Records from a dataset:
──────────────────────────────

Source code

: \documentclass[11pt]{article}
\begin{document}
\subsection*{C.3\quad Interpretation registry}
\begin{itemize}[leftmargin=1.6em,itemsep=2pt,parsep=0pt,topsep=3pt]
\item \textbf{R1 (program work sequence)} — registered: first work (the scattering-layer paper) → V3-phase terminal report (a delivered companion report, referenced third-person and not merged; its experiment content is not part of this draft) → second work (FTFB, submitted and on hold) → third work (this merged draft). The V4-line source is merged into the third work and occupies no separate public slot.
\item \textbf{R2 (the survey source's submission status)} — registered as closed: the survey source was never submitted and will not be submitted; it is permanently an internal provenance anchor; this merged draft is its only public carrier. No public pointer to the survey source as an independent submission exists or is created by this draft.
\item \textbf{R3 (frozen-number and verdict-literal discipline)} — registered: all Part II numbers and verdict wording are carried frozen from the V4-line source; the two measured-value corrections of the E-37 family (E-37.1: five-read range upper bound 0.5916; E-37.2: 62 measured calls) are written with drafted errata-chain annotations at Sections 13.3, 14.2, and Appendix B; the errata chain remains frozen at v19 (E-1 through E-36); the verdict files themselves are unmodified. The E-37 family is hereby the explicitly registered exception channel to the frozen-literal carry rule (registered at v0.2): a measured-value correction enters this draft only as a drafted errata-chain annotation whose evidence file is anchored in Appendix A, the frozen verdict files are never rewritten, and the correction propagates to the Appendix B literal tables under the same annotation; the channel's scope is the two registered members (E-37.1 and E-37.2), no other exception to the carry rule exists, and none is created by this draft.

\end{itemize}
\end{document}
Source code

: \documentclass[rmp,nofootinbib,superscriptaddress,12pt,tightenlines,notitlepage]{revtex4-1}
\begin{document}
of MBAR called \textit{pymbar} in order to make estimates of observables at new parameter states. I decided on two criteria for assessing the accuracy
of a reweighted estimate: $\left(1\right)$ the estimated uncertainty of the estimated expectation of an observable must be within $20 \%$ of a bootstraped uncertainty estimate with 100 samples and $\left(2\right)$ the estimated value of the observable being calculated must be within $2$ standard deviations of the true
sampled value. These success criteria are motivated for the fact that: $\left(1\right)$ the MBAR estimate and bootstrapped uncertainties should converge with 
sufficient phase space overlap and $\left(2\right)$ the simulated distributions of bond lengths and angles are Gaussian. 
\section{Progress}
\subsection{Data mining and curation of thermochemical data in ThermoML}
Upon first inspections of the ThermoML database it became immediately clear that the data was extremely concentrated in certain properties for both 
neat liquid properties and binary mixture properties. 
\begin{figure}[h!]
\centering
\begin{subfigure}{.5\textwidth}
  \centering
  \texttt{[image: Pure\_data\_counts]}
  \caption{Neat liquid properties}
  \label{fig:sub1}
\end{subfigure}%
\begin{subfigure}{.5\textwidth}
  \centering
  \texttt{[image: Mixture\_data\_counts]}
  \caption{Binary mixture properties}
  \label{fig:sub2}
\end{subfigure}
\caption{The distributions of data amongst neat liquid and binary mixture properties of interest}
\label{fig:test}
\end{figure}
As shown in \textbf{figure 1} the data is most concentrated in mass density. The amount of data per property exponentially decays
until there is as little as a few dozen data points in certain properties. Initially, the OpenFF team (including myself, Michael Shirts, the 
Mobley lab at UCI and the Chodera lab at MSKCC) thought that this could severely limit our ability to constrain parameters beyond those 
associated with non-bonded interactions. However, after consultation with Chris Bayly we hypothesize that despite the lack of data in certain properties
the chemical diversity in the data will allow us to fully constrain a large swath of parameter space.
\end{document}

──────────────────────────────

#### [ACTION ITEM]
Once the line with "of MBAR called" is found in the records above, print exactly that line and every line after it through the line with "of a reweighted".

#### [WRITTEN ANSWER]
of MBAR called \textit{pymbar} in order to make estimates of observables at new parameter states. I decided on two criteria for assessing the accuracy
of a reweighted estimate: $\left(1\right)$ the estimated uncertainty of the estimated expectation of an observable must be within $20 \%$ of a bootstraped uncertainty estimate with 100 samples and $\left(2\right)$ the estimated value of the observable being calculated must be within $2$ standard deviations of the true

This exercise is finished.